Liu Jie, Pan Jing-chang, Luo A-li, Wei Peng, Liu Meng
Guang Pu Xue Yu Guang Pu Fen Xi. 2015 Dec;35(12):3524-8.
Distance metric is an important issue for the spectroscopic survey data processing, which defines a calculation method of the distance between two different spectra. Based on this, the classification, clustering, parameter measurement and outlier data mining of spectral data can be carried out. Therefore, the distance measurement method has some effect on the performance of the classification, clustering, parameter measurement and outlier data mining. With the development of large-scale stellar spectral sky surveys, how to define more efficient distance metric on stellar spectra has become a very important issue in the spectral data processing. Based on this problem and fully considering of the characteristics and data features of the stellar spectra, a new distance measurement method of stellar spectra named Residual Distribution Distance is proposed. While using this method to measure the distance, the two spectra are firstly scaled and then the standard deviation of the residual is used the distance. Different from the traditional distance metric calculation methods of stellar spectra, when used to calculate the distance between stellar spectra, this method normalize the two spectra to the same scale, and then calculate the residual corresponding to the same wavelength, and the standard error of the residual spectrum is used as the distance measure. The distance measurement method can be used for stellar classification, clustering and stellar atmospheric physical parameters measurement and so on. This paper takes stellar subcategory classification as an example to test the distance measure method. The results show that the distance defined by the proposed method is more effective to describe the gap between different types of spectra in the classification than other methods, which can be well applied in other related applications. At the same time, this paper also studies the effect of the signal to noise ratio (SNR) on the performance of the proposed method. The result show that the distance is affected by the SNR. The smaller the signal-to-noise ratio is, the greater impact is on the distance; While SNR is larger than 10, the signal-to-noise ratio has little effect on the performance for the classification.
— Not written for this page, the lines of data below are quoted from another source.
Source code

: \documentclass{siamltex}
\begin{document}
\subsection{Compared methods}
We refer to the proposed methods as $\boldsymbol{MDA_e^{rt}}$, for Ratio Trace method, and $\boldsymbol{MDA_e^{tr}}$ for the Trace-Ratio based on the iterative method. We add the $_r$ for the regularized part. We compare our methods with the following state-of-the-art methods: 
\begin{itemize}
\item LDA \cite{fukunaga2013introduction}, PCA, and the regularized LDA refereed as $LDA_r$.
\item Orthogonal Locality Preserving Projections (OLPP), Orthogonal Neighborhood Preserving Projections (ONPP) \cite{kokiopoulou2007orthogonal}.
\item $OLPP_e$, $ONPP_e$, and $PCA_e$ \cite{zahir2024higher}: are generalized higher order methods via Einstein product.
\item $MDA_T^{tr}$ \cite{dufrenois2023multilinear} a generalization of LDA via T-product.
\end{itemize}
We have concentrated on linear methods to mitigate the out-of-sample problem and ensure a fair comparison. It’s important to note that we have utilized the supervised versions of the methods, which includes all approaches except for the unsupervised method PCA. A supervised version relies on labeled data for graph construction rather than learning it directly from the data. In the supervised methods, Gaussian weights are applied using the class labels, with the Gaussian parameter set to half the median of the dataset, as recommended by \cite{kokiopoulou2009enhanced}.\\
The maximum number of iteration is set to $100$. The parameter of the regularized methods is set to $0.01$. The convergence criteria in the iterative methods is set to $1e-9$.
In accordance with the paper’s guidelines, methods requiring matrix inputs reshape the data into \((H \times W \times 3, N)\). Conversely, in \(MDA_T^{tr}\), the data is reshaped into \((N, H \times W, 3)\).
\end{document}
距离度量是光谱巡天数据处理中的一个重要问题,它定义了两种不同光谱之间距离的计算方法。基于此,可以对光谱数据进行分类、聚类、参数测量和异常数据挖掘。因此,距离测量方法对分类、聚类、参数测量和异常数据挖掘的性能有一定影响。随着大规模恒星光谱巡天的发展,如何在恒星光谱上定义更有效的距离度量已成为光谱数据处理中一个非常重要的问题。基于这个问题并充分考虑恒星光谱的特征和数据特性,提出了一种名为残差分布距离的恒星光谱距离测量新方法。使用该方法测量距离时,首先对两种光谱进行缩放,然后将残差的标准差用作距离。与传统的恒星光谱距离度量计算方法不同,该方法在计算恒星光谱之间的距离时,将两种光谱归一化到相同尺度,然后计算相同波长对应的残差,并将残差光谱的标准误差用作距离度量。该距离测量方法可用于恒星分类、聚类和恒星大气物理参数测量等。本文以恒星子类分类为例来测试该距离测量方法。结果表明,所提方法定义的距离在分类中比其他方法更有效地描述了不同类型光谱之间的差距,可很好地应用于其他相关应用中。同时,本文还研究了信噪比(SNR)对所提方法性能的影响。结果表明,距离受信噪比影响。信噪比越小,对距离的影响越大;而当信噪比大于10时,信噪比对分类性能的影响很小。